▸ **Problem details**
Make an exact copy of all the records.

▸ **Supplied records**
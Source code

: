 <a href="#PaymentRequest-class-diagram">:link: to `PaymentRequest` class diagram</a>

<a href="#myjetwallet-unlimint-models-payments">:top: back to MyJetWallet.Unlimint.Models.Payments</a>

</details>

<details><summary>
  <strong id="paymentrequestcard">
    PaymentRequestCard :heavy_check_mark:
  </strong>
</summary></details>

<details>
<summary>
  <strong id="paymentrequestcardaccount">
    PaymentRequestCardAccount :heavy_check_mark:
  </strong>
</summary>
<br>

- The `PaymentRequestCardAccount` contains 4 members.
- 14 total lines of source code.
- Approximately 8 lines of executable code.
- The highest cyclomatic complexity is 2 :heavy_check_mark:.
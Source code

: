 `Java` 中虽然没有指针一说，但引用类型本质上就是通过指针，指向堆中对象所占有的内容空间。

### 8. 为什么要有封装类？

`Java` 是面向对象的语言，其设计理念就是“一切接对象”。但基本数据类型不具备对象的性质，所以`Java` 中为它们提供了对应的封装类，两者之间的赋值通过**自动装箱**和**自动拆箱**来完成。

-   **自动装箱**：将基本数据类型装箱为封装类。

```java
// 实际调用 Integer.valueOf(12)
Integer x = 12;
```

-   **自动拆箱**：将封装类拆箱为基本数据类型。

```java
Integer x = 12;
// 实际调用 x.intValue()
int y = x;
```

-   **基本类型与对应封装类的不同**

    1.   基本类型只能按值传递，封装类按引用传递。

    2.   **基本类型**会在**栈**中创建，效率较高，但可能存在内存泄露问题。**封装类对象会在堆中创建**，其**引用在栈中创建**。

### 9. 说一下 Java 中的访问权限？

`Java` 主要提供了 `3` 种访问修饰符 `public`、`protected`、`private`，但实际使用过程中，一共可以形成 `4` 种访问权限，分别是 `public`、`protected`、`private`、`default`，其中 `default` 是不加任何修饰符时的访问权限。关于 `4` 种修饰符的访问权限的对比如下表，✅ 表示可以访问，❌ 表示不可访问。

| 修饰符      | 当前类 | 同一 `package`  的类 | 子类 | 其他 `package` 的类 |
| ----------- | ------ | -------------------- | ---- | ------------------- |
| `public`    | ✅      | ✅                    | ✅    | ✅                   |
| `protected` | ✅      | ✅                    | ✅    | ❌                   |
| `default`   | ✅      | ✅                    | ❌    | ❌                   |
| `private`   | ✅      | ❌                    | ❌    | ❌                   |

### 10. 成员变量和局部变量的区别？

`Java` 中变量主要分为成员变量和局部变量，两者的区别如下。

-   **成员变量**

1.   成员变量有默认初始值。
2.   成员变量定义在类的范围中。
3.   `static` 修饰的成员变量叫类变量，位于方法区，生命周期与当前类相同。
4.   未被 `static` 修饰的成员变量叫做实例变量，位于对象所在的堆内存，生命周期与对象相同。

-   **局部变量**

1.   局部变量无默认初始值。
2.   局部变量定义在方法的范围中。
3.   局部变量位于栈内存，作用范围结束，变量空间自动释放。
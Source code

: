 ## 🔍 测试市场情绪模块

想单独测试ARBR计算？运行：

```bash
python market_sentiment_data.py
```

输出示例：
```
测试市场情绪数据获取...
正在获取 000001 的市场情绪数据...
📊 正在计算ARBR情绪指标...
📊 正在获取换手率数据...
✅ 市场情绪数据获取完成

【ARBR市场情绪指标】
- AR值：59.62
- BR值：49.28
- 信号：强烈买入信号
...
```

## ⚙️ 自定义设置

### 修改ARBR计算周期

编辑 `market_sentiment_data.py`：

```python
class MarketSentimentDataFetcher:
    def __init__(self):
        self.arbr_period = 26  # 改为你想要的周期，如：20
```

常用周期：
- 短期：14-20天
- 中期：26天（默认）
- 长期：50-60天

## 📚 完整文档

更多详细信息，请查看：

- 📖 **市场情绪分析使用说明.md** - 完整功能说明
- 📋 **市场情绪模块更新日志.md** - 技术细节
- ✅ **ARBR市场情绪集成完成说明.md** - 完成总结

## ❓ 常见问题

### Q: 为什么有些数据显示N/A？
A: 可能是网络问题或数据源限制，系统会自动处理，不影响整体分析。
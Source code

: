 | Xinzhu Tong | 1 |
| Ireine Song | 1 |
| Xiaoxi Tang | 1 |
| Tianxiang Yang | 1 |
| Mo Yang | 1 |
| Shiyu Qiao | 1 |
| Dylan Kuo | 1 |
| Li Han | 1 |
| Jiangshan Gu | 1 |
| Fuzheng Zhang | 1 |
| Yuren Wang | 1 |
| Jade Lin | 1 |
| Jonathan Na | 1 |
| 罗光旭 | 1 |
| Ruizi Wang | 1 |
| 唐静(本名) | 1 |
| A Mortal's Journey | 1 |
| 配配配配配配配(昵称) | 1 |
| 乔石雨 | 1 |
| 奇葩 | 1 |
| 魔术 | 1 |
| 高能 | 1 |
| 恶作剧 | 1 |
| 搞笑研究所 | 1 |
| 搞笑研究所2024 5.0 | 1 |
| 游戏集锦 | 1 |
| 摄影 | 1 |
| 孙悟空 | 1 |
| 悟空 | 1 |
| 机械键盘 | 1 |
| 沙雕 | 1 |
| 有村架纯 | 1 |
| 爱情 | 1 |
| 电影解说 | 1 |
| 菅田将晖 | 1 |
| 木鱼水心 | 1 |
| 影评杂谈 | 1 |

▸ **Answer box**
Source code

: <a href="#PaymentRequest-class-diagram">:link: to `PaymentRequest` class diagram</a>

<a href="#myjetwallet-unlimint-models-payments">:top: back to MyJetWallet.Unlimint.Models.Payments</a>

</details>

<details><summary>
  <strong id="paymentrequestcard">
    PaymentRequestCard :heavy_check_mark:
  </strong>
</summary></details>

<details>
<summary>
  <strong id="paymentrequestcardaccount">
    PaymentRequestCardAccount :heavy_check_mark:
  </strong>
</summary>
<br>

- The `PaymentRequestCardAccount` contains 4 members.
- 14 total lines of source code.
- Approximately 8 lines of executable code.
- The highest cyclomatic complexity is 2 :heavy_check_mark:.
Source code

: `Java` 中虽然没有指针一说，但引用类型本质上就是通过指针，指向堆中对象所占有的内容空间。

### 8. 为什么要有封装类？

`Java` 是面向对象的语言，其设计理念就是“一切接对象”。但基本数据类型不具备对象的性质，所以`Java` 中为它们提供了对应的封装类，两者之间的赋值通过**自动装箱**和**自动拆箱**来完成。

-   **自动装箱**：将基本数据类型装箱为封装类。

```java
// 实际调用 Integer.valueOf(12)
Integer x = 12;
```

-   **自动拆箱**：将封装类拆箱为基本数据类型。

```java
Integer x = 12;
// 实际调用 x.intValue()
int y = x;
```

-   **基本类型与对应封装类的不同**

    1.   基本类型只能按值传递，封装类按引用传递。

    2.   **基本类型**会在**栈**中创建，效率较高，但可能存在内存泄露问题。**封装类对象会在堆中创建**，其**引用在栈中创建**。

### 9. 说一下 Java 中的访问权限？

`Java` 主要提供了 `3` 种访问修饰符 `public`、`protected`、`private`，但实际使用过程中，一共可以形成 `4` 种访问权限，分别是 `public`、`protected`、`private`、`default`，其中 `default` 是不加任何修饰符时的访问权限。关于 `4` 种修饰符的访问权限的对比如下表，✅ 表示可以访问，❌ 表示不可访问。

| 修饰符      | 当前类 | 同一 `package`  的类 | 子类 | 其他 `package` 的类 |
| ----------- | ------ | -------------------- | ---- | ------------------- |
| `public`    | ✅      | ✅                    | ✅    | ✅                   |
| `protected` | ✅      | ✅                    | ✅    | ❌                   |
| `default`   | ✅      | ✅                    | ❌    | ❌                   |
| `private`   | ✅      | ❌                    | ❌    | ❌                   |

### 10. 成员变量和局部变量的区别？

`Java` 中变量主要分为成员变量和局部变量，两者的区别如下。

-   **成员变量**

1.   成员变量有默认初始值。
2.   成员变量定义在类的范围中。
3.   `static` 修饰的成员变量叫类变量，位于方法区，生命周期与当前类相同。
4.   未被 `static` 修饰的成员变量叫做实例变量，位于对象所在的堆内存，生命周期与对象相同。

-   **局部变量**

1.   局部变量无默认初始值。
2.   局部变量定义在方法的范围中。
3.   局部变量位于栈内存，作用范围结束，变量空间自动释放。
Source code

: ## 🔍 测试市场情绪模块

想单独测试ARBR计算？运行：

```bash
python market_sentiment_data.py
```

输出示例：
```
测试市场情绪数据获取...
正在获取 000001 的市场情绪数据...
📊 正在计算ARBR情绪指标...
📊 正在获取换手率数据...
✅ 市场情绪数据获取完成

【ARBR市场情绪指标】
- AR值：59.62
- BR值：49.28
- 信号：强烈买入信号
...
```

## ⚙️ 自定义设置

### 修改ARBR计算周期

编辑 `market_sentiment_data.py`：

```python
class MarketSentimentDataFetcher:
    def __init__(self):
        self.arbr_period = 26  # 改为你想要的周期，如：20
```

常用周期：
- 短期：14-20天
- 中期：26天（默认）
- 长期：50-60天

## 📚 完整文档

更多详细信息，请查看：

- 📖 **市场情绪分析使用说明.md** - 完整功能说明
- 📋 **市场情绪模块更新日志.md** - 技术细节
- ✅ **ARBR市场情绪集成完成说明.md** - 完成总结

## ❓ 常见问题

### Q: 为什么有些数据显示N/A？
A: 可能是网络问题或数据源限制，系统会自动处理，不影响整体分析。
Source code

: | Xinzhu Tong | 1 |
| Ireine Song | 1 |
| Xiaoxi Tang | 1 |
| Tianxiang Yang | 1 |
| Mo Yang | 1 |
| Shiyu Qiao | 1 |
| Dylan Kuo | 1 |
| Li Han | 1 |
| Jiangshan Gu | 1 |
| Fuzheng Zhang | 1 |
| Yuren Wang | 1 |
| Jade Lin | 1 |
| Jonathan Na | 1 |
| 罗光旭 | 1 |
| Ruizi Wang | 1 |
| 唐静(本名) | 1 |
| A Mortal's Journey | 1 |
| 配配配配配配配(昵称) | 1 |
| 乔石雨 | 1 |
| 奇葩 | 1 |
| 魔术 | 1 |
| 高能 | 1 |
| 恶作剧 | 1 |
| 搞笑研究所 | 1 |
| 搞笑研究所2024 5.0 | 1 |
| 游戏集锦 | 1 |
| 摄影 | 1 |
| 孙悟空 | 1 |
| 悟空 | 1 |
| 机械键盘 | 1 |
| 沙雕 | 1 |
| 有村架纯 | 1 |
| 爱情 | 1 |
| 电影解说 | 1 |
| 菅田将晖 | 1 |
| 木鱼水心 | 1 |
| 影评杂谈 | 1 |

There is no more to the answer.